In regard to Zika, BlueDot’s risk map and Lancet paper predicted the spread of the disease in Brazil and also warned that that the disease will likely spread into the United States via Florida, based on the volume of travel as well as the state having the right climate and “right” mosquitoes for transmission. However, Khan also noted in the Lancet paper that better housing and less stagnant water in Florida, compared with affected Brazilian areas, would likely result in limited transmission in Florida.
Khan says BlueDot is pouring resources into the underlying conundrum of addressing infectious diseases—contextualizing the information to understand the real threats and possibilities of each of the microbes it’s analyzing. “When we talk about infectious disease and epidemics, it sounds like we’re talking about one thing, but we are really talking about very heterogeneous things.
“Zika, for example, is a disease spread by specific mosquitoes, and it’s very dependent on climate and temperature. Ebola is a disease that probably originated via contact between humans and primates; when looking at Middle East Respiratory Syndrome (MERS) it’s relevant to understand the interaction between humans and camels.
“Each of these diseases and the microbes that cause them have a unique life cycle, and you need certain types of data to understand the significance and context around the outbreaks.

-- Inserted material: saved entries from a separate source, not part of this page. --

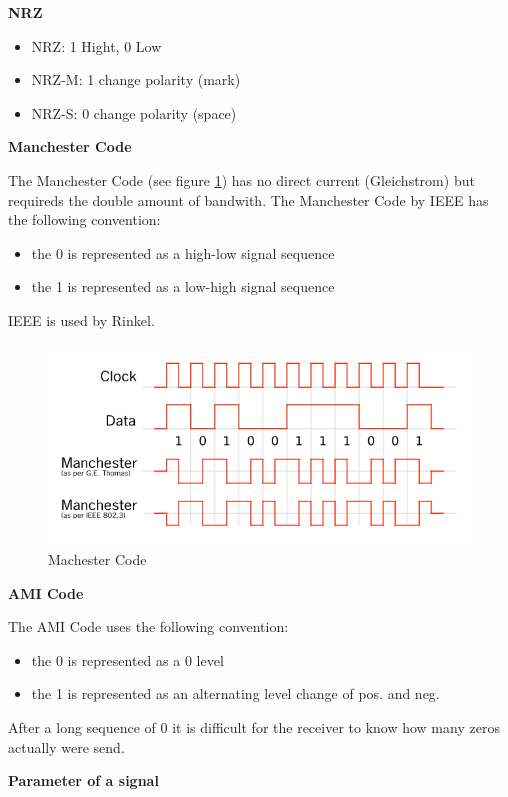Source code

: \documentclass[11pt,twoside,twocolumn,landscape]{article}
\begin{document}
\textbf{NRZ}

\begin{itemize}
\item NRZ: 1 Hight, 0 Low
\item NRZ-M: 1 change polarity (mark)
\item NRZ-S: 0 change polarity (space)
\end{itemize}

\textbf{Manchester Code}

The Manchester Code (see figure \ref{fig:orge2a8afd}) has no direct current (Gleichstrom) but requireds the double amount of bandwith.
The Manchester Code by IEEE has the following convention:
\begin{itemize}
\item the 0 is represented as a high-low signal sequence
\item the 1 is represented as a low-high signal sequence
\end{itemize}


IEEE is used by Rinkel.


\begin{figure}[htbp]
\centering
\includegraphics[width=.9\linewidth]{img/manchester_code.png}
\caption{\label{fig:orge2a8afd}Machester Code}
\end{figure}

\textbf{AMI Code}

The AMI Code uses the following convention:
\begin{itemize}
\item the 0 is represented as a 0 level
\item the 1 is represented as an alternating level change of pos. and neg.
\end{itemize}


After a long sequence of 0 it is difficult for the receiver to know how many zeros actually were send.

\textbf{Parameter of a signal}
\end{document}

It’s akin to playing with Legos—if you don’t know how to assemble all those pieces of data, they are not necessarily very meaningful,” says Khan.
For example, while travelers returning to Chicago or Toronto may be infected with the Zika virus, the absence of Aedes aegypti mosquitoes means there’s little to fear about widespread outbreaks of the disease—although it can be spread by sexual transmission
Another example from Khan drives home the importance, and complexity, of his work: In 2010, Haiti was devastated by a magnitude 7.0 earthquake that killed more than 160,000 people and left its infrastructure, including the sanitation and water systems, in shambles. A single case of cholera that entered the country led to more than 10,000 deaths.
“Every microbe has a different consequence in different settings,” Khan says. “The biggest challenge is to understand what epidemiologists call the infectious disease triangle, which comes down to understanding the pathogen itself, the population it’s being introduced to and the environment it’s being introduced into. The question is always, ‘What’s going to be the consequence?’ “
While big data is helping spur more aggressive responses to infectious disease outbreaks, that question is still difficult to answer. In the case of Zika, health experts are working to help state and local governments in the south and Gulf Coast—where conditions create a vector for the disease—create Zika response plans for the summer. Federal officials say 312 cases have been confirmed in the U.S., but those infected traveled to Zika-afflicted areas or contracted the disease through sexual contact.